Part of the backlog in diagnostics is due to staff shortages, particularly in specialties such as radiology and pathology, and problems with outdated equipment such as MRI scanners and X-ray machines.

But those issues weren’t addressed with the new centers, and without investment in those areas, the new Community Diagnostic Centers (CDCs) could struggle to meet their goals, The King’s Fund added.

Ms Wickens said: “The Government has claimed that Community Diagnostic Centers will be key to reducing the backlog and there has been much talk of opening centers in football stadiums and retail centres.

“But the location of many centers near existing health facilities should raise questions about whether the government will really achieve its goal of bringing diagnostic testing closer to people’s homes and communities.

“If we look back at the launch of the Covid-19 vaccine, vaccines were not only made available in GP surgeries or hospitals, but in places that were so convenient and familiar, and this was particularly important to ensure equal access for all people regardless of where they lived to offer.

“The success of CDCs becomes more evident when we see whether the people who use them would otherwise be less likely to access services.

“While we welcome more investment to improve underfunded diagnostic services, we call on the government to make clear how these new centers will deliver the testing volume needed to reduce waiting lists and ensure equal access for all.

“Unless the workforce crisis is addressed and there is no real investment in new equipment and technology, they probably won’t be able to fix the diagnostic backlog on their own.”
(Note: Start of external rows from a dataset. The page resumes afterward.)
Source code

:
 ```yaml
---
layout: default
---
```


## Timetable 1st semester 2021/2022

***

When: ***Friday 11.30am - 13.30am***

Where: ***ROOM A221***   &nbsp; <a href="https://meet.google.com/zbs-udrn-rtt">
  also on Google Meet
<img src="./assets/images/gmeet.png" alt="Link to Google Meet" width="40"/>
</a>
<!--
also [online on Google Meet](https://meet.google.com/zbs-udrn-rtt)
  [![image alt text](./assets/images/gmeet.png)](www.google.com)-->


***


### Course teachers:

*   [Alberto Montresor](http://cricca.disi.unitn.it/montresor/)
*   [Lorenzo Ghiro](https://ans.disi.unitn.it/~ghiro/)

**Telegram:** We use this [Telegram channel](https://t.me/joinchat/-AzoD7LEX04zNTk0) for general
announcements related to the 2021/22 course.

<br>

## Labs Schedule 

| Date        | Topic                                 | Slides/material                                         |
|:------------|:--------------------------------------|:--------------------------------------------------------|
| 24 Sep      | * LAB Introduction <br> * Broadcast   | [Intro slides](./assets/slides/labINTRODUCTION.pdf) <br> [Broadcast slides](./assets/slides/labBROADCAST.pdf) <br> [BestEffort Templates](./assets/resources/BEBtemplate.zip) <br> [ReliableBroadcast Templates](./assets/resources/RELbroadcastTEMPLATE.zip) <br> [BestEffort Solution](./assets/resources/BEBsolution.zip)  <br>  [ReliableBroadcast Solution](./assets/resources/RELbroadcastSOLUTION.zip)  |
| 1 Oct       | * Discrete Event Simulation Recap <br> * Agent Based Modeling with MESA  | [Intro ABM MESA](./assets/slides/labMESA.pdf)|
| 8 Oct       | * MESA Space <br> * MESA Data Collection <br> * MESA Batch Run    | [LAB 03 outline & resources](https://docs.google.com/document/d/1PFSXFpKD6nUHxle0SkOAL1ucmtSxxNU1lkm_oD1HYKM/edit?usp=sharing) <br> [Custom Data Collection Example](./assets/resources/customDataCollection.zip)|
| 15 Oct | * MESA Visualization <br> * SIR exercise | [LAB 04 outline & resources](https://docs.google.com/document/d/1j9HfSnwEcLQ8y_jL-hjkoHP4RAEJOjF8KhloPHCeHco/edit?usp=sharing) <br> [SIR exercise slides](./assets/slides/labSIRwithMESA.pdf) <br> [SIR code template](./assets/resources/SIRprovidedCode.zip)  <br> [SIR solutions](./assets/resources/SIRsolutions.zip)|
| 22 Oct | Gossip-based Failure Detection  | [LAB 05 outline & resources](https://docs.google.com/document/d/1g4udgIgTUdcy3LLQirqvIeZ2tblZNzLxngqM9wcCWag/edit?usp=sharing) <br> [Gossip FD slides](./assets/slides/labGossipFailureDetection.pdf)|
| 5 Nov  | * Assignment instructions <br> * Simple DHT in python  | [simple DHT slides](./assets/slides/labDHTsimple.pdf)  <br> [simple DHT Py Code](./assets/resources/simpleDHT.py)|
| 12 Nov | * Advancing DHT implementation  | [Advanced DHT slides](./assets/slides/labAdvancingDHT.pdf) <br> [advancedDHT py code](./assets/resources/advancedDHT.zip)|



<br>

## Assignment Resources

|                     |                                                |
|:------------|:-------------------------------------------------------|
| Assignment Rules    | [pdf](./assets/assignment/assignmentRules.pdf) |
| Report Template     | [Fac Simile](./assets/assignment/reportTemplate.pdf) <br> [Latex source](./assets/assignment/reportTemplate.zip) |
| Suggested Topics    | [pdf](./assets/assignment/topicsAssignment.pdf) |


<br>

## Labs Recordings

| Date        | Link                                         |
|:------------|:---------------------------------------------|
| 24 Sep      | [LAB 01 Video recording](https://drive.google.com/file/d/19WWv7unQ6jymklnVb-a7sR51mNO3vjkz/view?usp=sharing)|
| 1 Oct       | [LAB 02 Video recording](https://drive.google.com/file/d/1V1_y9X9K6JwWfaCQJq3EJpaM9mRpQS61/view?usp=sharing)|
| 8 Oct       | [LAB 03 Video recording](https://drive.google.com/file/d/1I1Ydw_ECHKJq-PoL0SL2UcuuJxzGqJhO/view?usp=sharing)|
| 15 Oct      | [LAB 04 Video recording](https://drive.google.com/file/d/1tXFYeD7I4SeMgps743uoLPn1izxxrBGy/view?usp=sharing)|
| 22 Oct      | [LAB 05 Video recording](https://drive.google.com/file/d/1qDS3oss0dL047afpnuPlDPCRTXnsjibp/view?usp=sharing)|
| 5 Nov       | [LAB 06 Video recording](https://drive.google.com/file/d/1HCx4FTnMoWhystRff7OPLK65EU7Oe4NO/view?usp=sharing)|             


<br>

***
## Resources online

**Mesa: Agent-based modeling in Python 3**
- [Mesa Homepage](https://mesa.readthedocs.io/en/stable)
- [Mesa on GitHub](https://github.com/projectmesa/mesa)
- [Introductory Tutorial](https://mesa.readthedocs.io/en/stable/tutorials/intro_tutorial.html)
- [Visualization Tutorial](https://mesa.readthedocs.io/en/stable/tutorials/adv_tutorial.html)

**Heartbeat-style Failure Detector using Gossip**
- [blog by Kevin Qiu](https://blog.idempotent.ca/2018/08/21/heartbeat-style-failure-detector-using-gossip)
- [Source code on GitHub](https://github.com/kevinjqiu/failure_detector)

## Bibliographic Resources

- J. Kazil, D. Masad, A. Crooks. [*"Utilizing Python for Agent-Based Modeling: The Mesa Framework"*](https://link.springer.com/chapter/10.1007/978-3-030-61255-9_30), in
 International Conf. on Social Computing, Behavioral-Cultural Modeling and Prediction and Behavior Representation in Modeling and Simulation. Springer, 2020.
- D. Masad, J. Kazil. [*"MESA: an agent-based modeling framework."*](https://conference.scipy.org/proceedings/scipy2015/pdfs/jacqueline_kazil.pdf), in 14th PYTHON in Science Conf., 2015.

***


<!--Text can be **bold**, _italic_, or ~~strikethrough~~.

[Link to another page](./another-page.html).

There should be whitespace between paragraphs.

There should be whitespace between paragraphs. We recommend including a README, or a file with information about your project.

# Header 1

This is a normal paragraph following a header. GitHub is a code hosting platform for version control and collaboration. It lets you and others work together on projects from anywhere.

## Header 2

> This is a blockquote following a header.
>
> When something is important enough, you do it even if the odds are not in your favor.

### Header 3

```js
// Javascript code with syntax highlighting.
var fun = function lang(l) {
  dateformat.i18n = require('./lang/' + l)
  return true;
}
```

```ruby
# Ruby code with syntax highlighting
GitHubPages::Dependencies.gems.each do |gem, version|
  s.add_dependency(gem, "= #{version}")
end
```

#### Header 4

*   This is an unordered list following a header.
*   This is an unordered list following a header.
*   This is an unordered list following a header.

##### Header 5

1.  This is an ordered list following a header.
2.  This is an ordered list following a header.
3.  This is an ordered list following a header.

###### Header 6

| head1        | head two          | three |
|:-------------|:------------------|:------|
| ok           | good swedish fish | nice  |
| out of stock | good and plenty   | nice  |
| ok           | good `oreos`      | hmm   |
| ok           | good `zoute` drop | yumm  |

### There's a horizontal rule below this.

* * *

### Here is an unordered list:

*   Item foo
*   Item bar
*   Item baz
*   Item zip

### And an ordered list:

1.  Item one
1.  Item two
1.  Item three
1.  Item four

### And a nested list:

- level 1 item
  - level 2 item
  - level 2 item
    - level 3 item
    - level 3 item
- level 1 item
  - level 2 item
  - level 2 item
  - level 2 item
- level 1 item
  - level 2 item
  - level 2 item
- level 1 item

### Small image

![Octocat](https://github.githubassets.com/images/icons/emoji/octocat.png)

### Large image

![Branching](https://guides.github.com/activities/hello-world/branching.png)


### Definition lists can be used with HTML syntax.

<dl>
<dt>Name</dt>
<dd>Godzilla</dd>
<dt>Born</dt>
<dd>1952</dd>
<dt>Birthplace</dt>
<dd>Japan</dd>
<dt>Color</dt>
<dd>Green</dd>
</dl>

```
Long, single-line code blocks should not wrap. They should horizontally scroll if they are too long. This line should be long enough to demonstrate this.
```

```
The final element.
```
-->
In an accompanying blog post, she added, “Only an estimated one in five is community based (e.g., shopping malls) rather than a traditional healthcare location (e.g., a hospital or primary care center).
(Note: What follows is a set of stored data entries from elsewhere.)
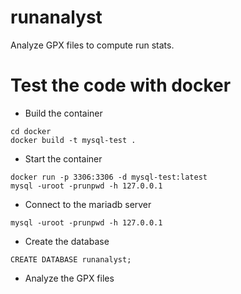 # runanalyst
Analyze GPX files to compute run stats.

# Test the code with docker
- Build the container
```
cd docker
docker build -t mysql-test .
```
- Start the container
```
docker run -p 3306:3306 -d mysql-test:latest
mysql -uroot -prunpwd -h 127.0.0.1
```
- Connect to the mariadb server
```
mysql -uroot -prunpwd -h 127.0.0.1
```
- Create the database
```
CREATE DATABASE runanalyst;
```
- Analyze the GPX files
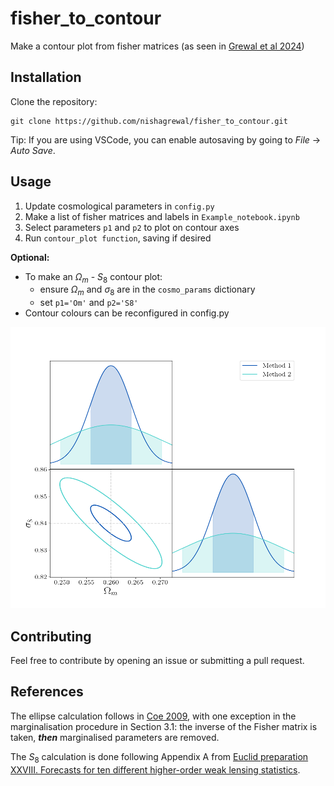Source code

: # fisher_to_contour
Make a contour plot from fisher matrices (as seen in [Grewal et al 2024](https://arxiv.org/pdf/2402.13912.pdf))


## Installation

Clone the repository: 
```
git clone https://github.com/nishagrewal/fisher_to_contour.git
```

Tip: If you are using VSCode, you can enable autosaving by going to *File* -> *Auto Save*.


## Usage

1. Update cosmological parameters in `config.py`
2. Make a list of fisher matrices and labels in `Example_notebook.ipynb`
3. Select parameters `p1` and `p2` to plot on contour axes
4. Run `contour_plot function`, saving if desired


**Optional:**

* To make an $\Omega_m$ - $S_8$ contour plot:
    * ensure $\Omega_m$ and $\sigma_8$ are in the `cosmo_params` dictionary
    * set `p1='Om'` and `p2='S8'`
* Contour colours can be reconfigured in config.py

<img src="contour_plot_Om_s8.png" alt="Contour Plot" width="600" height="450">

## Contributing

Feel free to contribute by opening an issue or submitting a pull request.


## References

The ellipse calculation follows in [Coe 2009](https://arxiv.org/pdf/0906.4123.pdf), with one exception in the marginalisation procedure in Section 3.1: the inverse of the Fisher matrix is taken, ***then*** marginalised parameters are removed.

The $S_8$ calculation is done following Appendix A from [Euclid preparation XXVIII. Forecasts for ten different higher-order weak lensing statistics](https://www.aanda.org/articles/aa/full_html/2023/07/aa46017-23/aa46017-23.html#R20).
“This could undermine the promise that the CDCs will provide ‘more accessible and convenient’ access to diagnostics.”

She notes that the centers are adding “much-needed diagnostic capacity,” but “there’s a disconnect between what’s being offered — care that’s both closer to home and more convenient — and what’s being delivered, namely diagnostic services that’re primarily in the community.” traditional NHS are the settings”.

The NHS carries out around a billion diagnostic tests each year and the demand is growing. The number of colonoscopies and MRI examinations rose between 4 and 7% in the three years up to 2018/19.

The report highlights that the standard that patients should wait less than six weeks for a diagnostic test has not been met since February 2017.

Commenting on the analysis, David Thomas, Head of Policy at Alzheimer’s Research UK said: “Community diagnostic centers like this are a positive development, but we need targeted investment in NHS diagnostics to really accelerate dementia diagnoses.